Researchers have mapped how human-adapted birds are surviving the expanding concrete landscapes of Northern India. The team, including researchers from the Sálim Ali Centre for Ornithology and Natural History, Tamil Nadu, and the University of KwaZulu-Natal, South Africa, surveyed bird populations across rural, semi-urban, and urban areas in Uttar Pradesh's Mirzapur and Bhadohi districts.
They discovered that urban expansion is fundamentally changing where different types of birds choose to live. The study found that, among 35 common bird species analysed, 27 showed distinct preferences for specific parts of the rural-to-urban landscape, demonstrating that city growth directly dictates avian real estate.
The study focused on the resource concentration hypothesis, which suggests that animals gather where their specific food, nesting, and shelter needs are most abundant. The scientists observed that fruit-eating birds, such as parakeets, thrived most in urban areas where mature avenue trees provided ample nesting cavities and fruit. Meanwhile, carnivorous birds preferred the open hunting grounds of rural farmlands, and scavengers like house crows dominated the semi-urban fringes where human waste was prevalent.
The team set up 183 observation stations across the three landscape gradients, standing for exactly 10 minutes at each to count every bird they saw or heard within a 100-meter radius. During these ten-minute observation windows, the scientists recorded 35 different species of human-adapted birds, frequently spotting familiar faces like the House Sparrow, Rock Pigeon, and Common Myna, alongside more specialized foragers like the nectar-sipping Purple Sunbird, the predatory Shikra, and the insect-hunting Asian Green Bee-eater.
The team used a mathematical approach called hierarchical distance sampling, which calculates a detection probability or the likelihood of actually noticing a bird, depending on tricky environmental conditions. The researchers recorded weather data, including wind speed, temperature, and the Air Quality Index, during their surveys. They found that poor air quality and extreme heat, especially temperatures soaring above 40 degrees Celsius during summer heatwaves, made birds much harder to detect, likely because the animals were hiding in the shade to survive the harsh conditions.
While many studies have focused on metropolitan hubs like Delhi or Bangalore, this study fills a crucial knowledge gap by examining smaller, rapidly urbanising towns where city planning is still in its early stages and landscapes are more informally managed. The researchers, however, note that their data only captures a temporal snapshot of a single summer season.
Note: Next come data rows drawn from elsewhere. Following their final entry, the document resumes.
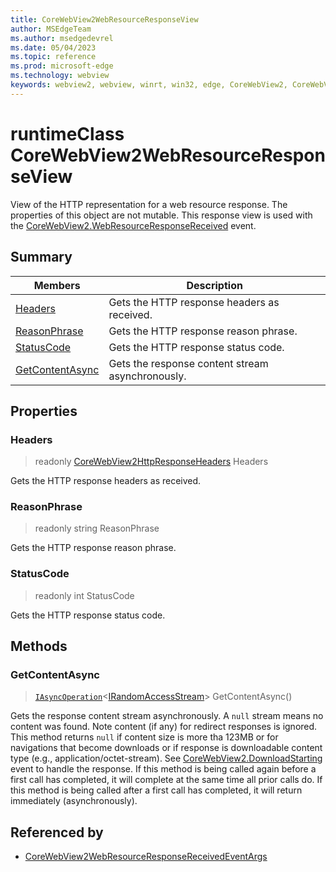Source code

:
 ```yaml
---
title: CoreWebView2WebResourceResponseView
author: MSEdgeTeam
ms.author: msedgedevrel
ms.date: 05/04/2023
ms.topic: reference
ms.prod: microsoft-edge
ms.technology: webview
keywords: webview2, webview, winrt, win32, edge, CoreWebView2, CoreWebView2Controller, browser control, edge html, CoreWebView2WebResourceResponseView
---
```


# runtimeClass CoreWebView2WebResourceResponseView



View of the HTTP representation for a web resource response.
The properties of this object are not mutable. This response view is used with the [CoreWebView2.WebResourceResponseReceived](corewebview2.md#webresourceresponsereceived) event.

## Summary

Members|Description
--|--
[Headers](#headers) | Gets the HTTP response headers as received.
[ReasonPhrase](#reasonphrase) | Gets the HTTP response reason phrase.
[StatusCode](#statuscode) | Gets the HTTP response status code.
[GetContentAsync](#getcontentasync) | Gets the response content stream asynchronously.

## Properties

### Headers

> readonly  [CoreWebView2HttpResponseHeaders](corewebview2httpresponseheaders.md) Headers

Gets the HTTP response headers as received.

### ReasonPhrase

> readonly  string ReasonPhrase

Gets the HTTP response reason phrase.

### StatusCode

> readonly  int StatusCode

Gets the HTTP response status code.



## Methods

### GetContentAsync

> [`IAsyncOperation`](/uwp/api/Windows.Foundation.IAsyncOperation-1)&lt;[IRandomAccessStream](/uwp/api/Windows.Storage.Streams.IRandomAccessStream)&gt; GetContentAsync()

Gets the response content stream asynchronously.
A `null` stream means no content was found. Note content (if any) for redirect responses is ignored.
This method returns `null` if content size is more tha 123MB or for navigations that become downloads or if response is downloadable content type (e.g., application/octet-stream). See [CoreWebView2.DownloadStarting](corewebview2.md#downloadstarting) event to handle the response.
If this method is being called again before a first call has completed, it will complete at the same time all prior calls do.
If this method is being called after a first call has completed, it will return immediately (asynchronously).






## Referenced by

- [CoreWebView2WebResourceResponseReceivedEventArgs](corewebview2webresourceresponsereceivedeventargs.md)
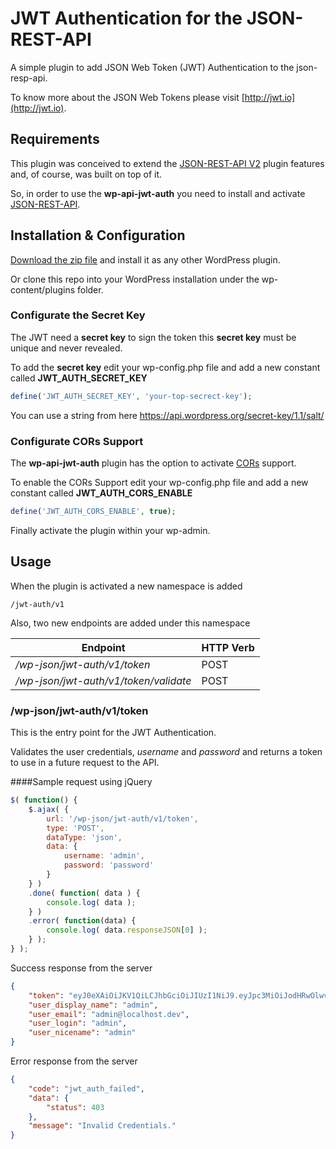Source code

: # JWT Authentication for the JSON-REST-API

A simple plugin to add JSON Web Token (JWT) Authentication to the json-resp-api.

To know more about the JSON Web Tokens please visit [http://jwt.io](http://jwt.io).

## Requirements

This plugin was conceived to extend the [JSON-REST-API V2](https://github.com/WP-API/WP-API) plugin features and, of course, was built on top of it.

So, in order to use the **wp-api-jwt-auth** you need to install and activate [JSON-REST-API](https://github.com/WP-API/WP-API).



## Installation & Configuration

[Download the zip file](https://github.com/Tmeister/wp-api-jwt-auth/archive/master.zip) and install it as any other WordPress plugin.

Or clone this repo into your WordPress installation under the wp-content/plugins folder.

### Configurate the Secret Key

The JWT need a **secret key** to sign the token this **secret key** must be unique and never revealed.

To add the **secret key** edit your wp-config.php file and add a new constant called **JWT_AUTH_SECRET_KEY**


```php
define('JWT_AUTH_SECRET_KEY', 'your-top-secrect-key');
```

You can use a string from here https://api.wordpress.org/secret-key/1.1/salt/

### Configurate CORs Support

The **wp-api-jwt-auth** plugin has the option to activate [CORs](https://en.wikipedia.org/wiki/Cross-origin_resource_sharing) support.

To enable the CORs Support edit your wp-config.php file and add a new constant called **JWT_AUTH_CORS_ENABLE**


```php
define('JWT_AUTH_CORS_ENABLE', true);
```


Finally activate the plugin within your wp-admin.

## Usage

When the plugin is activated a new namespace is added


```
/jwt-auth/v1
```


Also, two new endpoints are added under this namespace


Endpoint | HTTP Verb
--- | ---
*/wp-json/jwt-auth/v1/token* | POST
*/wp-json/jwt-auth/v1/token/validate* | POST

### /wp-json/jwt-auth/v1/token

This is the entry point for the JWT Authentication.

Validates the user credentials, *username* and *password* and returns a token to use in a future request to the API.

####Sample request using jQuery

```javascript
$( function() {
    $.ajax( {
        url: '/wp-json/jwt-auth/v1/token',
        type: 'POST',
        dataType: 'json',
        data: {
            username: 'admin',
            password: 'password'
        }
    } )
    .done( function( data ) {
        console.log( data );
    } )
    .error( function(data) {
        console.log( data.responseJSON[0] );
    } );
} );

```

Success response from the server

```json
{
    "token": "eyJ0eXAiOiJKV1QiLCJhbGciOiJIUzI1NiJ9.eyJpc3MiOiJodHRwOlwvXC9qd3QuZGV2IiwiaWF0IjoxNDM4NTcxMDUwLCJuYmYiOjE0Mzg1NzEwNTAsImV4cCI6MTQzOTE3NTg1MCwiZGF0YSI6eyJ1c2VyIjp7ImlkIjoiMSJ9fX0.YNe6AyWW4B7ZwfFE5wJ0O6qQ8QFcYizimDmBy6hCH_8",
    "user_display_name": "admin",
    "user_email": "admin@localhost.dev",
    "user_login": "admin",
    "user_nicename": "admin"
}
```

Error response from the server

```json
{
    "code": "jwt_auth_failed",
    "data": {
        "status": 403
    },
    "message": "Invalid Credentials."
}
```
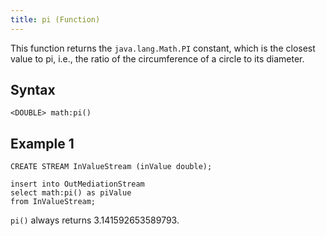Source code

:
 ```yaml
---
title: pi (Function)
---
```


This function returns the `java.lang.Math.PI` constant, which is the closest value to pi, i.e., the ratio of the circumference of a circle to its diameter.

## Syntax

    <DOUBLE> math:pi()

## Example 1

    CREATE STREAM InValueStream (inValue double);

    insert into OutMediationStream
    select math:pi() as piValue
    from InValueStream;

`pi()` always returns 3.141592653589793.

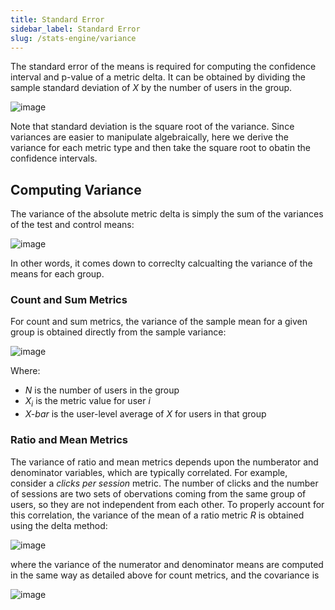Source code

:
 ```yaml
---
title: Standard Error
sidebar_label: Standard Error
slug: /stats-engine/variance
---
```


The standard error of the means is required for computing the confidence interval and p-value of a metric delta. It can be obtained by dividing the sample standard deviation of _X_ by the number of users in the group.

![image](https://user-images.githubusercontent.com/90343952/168379752-9b9161a9-ddcd-497b-8a5e-96cbff6f666c.png)

Note that standard deviation is the square root of the variance. Since variances are easier to manipulate algebraically, here we derive the variance for each metric type and then take the square root to obatin the confidence intervals.

## Computing Variance

The variance of the absolute metric delta is simply the sum of the variances of the test and control means:

![image](https://user-images.githubusercontent.com/90343952/167954255-3a6dca90-defd-44f7-86fb-c1bf33fcad82.png)

In other words, it comes down to correclty calcualting the variance of the means for each group.

### Count and Sum Metrics

For count and sum metrics, the variance of the sample mean for a given group is obtained directly from the sample variance:

![image](https://user-images.githubusercontent.com/90343952/167955743-1927c90a-dca9-4882-b494-a145c0326946.png)

Where:

- _N_ is the number of users in the group
- _X<sub>i</sub>_ is the metric value for user _i_
- _X-bar_ is the user-level average of _X_ for users in that group

### Ratio and Mean Metrics

The variance of ratio and mean metrics depends upon the numberator and denominator variables, which are typically correlated. For example, consider a _clicks per session_ metric. The number of clicks and the number of sessions are two sets of obervations coming from the same group of users, so they are not independent from each other. To properly account for this correlation, the variance of the mean of a ratio metric _R_ is obtained using the delta method:

![image](https://user-images.githubusercontent.com/90343952/167956015-cc3f9fca-2c4d-410c-bff1-3f13dd16d105.png)

where the variance of the numerator and denominator means are computed in the same way as detailed above for count metrics, and the covariance is

![image](https://user-images.githubusercontent.com/90343952/167956127-c17017ef-07b2-4f76-88c4-00539eec50a7.png)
To fully understand bird population dynamics, including survival rates and long-term population growth, future research will need to adopt open-population frameworks spanning multiple years and seasons.
Nevertheless, by understanding which birds need which habitats, urban planners can actively design cities that support biodiversity. The researchers emphasise that if we want to protect avian biodiversity in rapidly growing towns, city planners must intentionally integrate diverse green spaces, preserve mature cavity-bearing trees, and maintain varied vegetation to provide crucial nesting sites and safe refuges from increasingly severe summer heatwaves.